Allgemein Textschnipsel

Halloween-Kurzgeschichte 2/4

29. Oktober 2020

 

… Ein unangenehmes Gefühl breitete sich in ihm aus. Nervös fuhr er sich durch die Haare. Er hatte doch nicht etwa Angst? Wovor denn? Herr von Isenborth zwang sich zu einem Lächeln.

Wahrscheinlich war dem alten Schlossverwalter beim Renovieren ein Eimer Farbe umgefallen. Kein Grund zur Sorge also. Seine Sinne spielten ihm einfach einen Streich. Das lag bestimmt an der langen Autofahrt und an all den Erinnerungen, die in ihm hochkamen. Mehr nicht.

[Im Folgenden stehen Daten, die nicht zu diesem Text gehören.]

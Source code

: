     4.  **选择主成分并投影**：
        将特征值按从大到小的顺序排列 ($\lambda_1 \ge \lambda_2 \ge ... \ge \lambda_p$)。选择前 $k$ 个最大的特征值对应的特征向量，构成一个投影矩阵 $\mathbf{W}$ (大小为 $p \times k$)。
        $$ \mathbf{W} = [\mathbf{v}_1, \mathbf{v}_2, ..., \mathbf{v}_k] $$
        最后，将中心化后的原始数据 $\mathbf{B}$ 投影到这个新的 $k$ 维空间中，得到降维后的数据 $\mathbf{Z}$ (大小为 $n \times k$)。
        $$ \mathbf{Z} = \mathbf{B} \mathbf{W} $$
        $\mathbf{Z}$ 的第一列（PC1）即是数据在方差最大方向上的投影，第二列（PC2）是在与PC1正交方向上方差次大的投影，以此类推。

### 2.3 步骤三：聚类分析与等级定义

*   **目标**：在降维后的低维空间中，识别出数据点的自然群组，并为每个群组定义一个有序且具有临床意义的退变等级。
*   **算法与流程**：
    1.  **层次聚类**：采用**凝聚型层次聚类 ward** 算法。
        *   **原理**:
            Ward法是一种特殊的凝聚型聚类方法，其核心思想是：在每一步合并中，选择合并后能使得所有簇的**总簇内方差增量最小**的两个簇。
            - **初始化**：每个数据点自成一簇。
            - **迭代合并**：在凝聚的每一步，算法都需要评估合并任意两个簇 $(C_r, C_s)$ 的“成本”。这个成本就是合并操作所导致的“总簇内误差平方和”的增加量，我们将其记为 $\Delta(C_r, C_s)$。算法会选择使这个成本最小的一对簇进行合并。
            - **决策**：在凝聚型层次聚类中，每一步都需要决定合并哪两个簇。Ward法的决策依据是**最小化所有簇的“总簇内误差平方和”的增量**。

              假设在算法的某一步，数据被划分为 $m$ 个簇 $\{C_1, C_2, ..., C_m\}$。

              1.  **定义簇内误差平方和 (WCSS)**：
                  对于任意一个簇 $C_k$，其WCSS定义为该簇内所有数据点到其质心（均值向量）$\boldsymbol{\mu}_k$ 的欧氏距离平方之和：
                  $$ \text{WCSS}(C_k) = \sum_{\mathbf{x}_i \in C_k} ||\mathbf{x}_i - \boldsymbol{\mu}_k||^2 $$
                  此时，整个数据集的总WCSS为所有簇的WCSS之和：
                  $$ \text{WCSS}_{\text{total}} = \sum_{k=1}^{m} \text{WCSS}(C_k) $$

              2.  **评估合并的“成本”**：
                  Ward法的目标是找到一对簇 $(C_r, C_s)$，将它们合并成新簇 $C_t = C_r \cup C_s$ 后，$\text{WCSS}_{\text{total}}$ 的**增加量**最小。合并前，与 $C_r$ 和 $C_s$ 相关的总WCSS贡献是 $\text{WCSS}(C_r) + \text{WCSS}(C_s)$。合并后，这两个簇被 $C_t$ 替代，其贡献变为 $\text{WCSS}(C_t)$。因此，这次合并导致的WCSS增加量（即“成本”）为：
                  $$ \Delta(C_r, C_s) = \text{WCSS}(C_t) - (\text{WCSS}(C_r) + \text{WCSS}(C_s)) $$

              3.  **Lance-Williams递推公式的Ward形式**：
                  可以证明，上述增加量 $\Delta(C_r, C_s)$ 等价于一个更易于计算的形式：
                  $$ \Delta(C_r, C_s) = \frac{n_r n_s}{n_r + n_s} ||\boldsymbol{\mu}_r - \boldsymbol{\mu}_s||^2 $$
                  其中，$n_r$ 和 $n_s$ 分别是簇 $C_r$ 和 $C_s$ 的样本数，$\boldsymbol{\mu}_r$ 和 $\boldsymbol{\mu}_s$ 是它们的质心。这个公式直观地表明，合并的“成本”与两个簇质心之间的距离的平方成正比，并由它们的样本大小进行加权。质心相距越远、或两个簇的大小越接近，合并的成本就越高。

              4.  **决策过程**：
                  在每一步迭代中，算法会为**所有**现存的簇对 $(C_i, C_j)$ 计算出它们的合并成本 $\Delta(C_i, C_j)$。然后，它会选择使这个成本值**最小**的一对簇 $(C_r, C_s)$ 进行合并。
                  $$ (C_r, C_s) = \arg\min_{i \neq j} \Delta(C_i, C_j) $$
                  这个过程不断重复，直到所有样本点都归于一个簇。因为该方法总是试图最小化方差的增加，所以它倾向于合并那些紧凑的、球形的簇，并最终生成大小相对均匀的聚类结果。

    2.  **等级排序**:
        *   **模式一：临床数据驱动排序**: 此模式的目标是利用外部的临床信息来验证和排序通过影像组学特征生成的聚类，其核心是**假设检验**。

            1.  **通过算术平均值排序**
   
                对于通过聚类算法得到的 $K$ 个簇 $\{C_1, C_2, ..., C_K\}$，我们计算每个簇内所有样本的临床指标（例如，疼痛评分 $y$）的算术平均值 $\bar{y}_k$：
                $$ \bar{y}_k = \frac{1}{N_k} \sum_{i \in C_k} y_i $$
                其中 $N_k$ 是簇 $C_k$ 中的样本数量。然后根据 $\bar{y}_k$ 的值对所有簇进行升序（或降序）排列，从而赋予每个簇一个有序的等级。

Und das Geräusch? An irgendetwas hatte es ihn erinnert … Er wusste nur nicht, an was. Sicher ein Marder …

Das laute Grummeln seines Magens riss ihn aus seinen Gedanken. Er lachte. Das musste es sein. Wer konnte auch schon klar denken, wenn er Hunger hatte? Der Schlossverwalter hatte ihm bestimmt Vorräte hinterlassen.

 

***

 

In der Küche wartete ein fein säuberlich hergerichtetes Silbertablett auf ihn. Der Verwalter war eben doch immer wieder für eine Überraschung gut. Hungrig machte Herr von Isenborth sich über Brot, Wurst und Portwein her. Während er aß, musste er daran denken, wie er als kleiner Junge das Personal regelmäßig in den Wahnsinn getrieben hatte. Er hatte sich in der Küche immer nur springend fortbewegt, von einer der hellen Fließen zur nächsten, tunlichst darauf bedacht, ja nicht eine der schwarzen zu berühren.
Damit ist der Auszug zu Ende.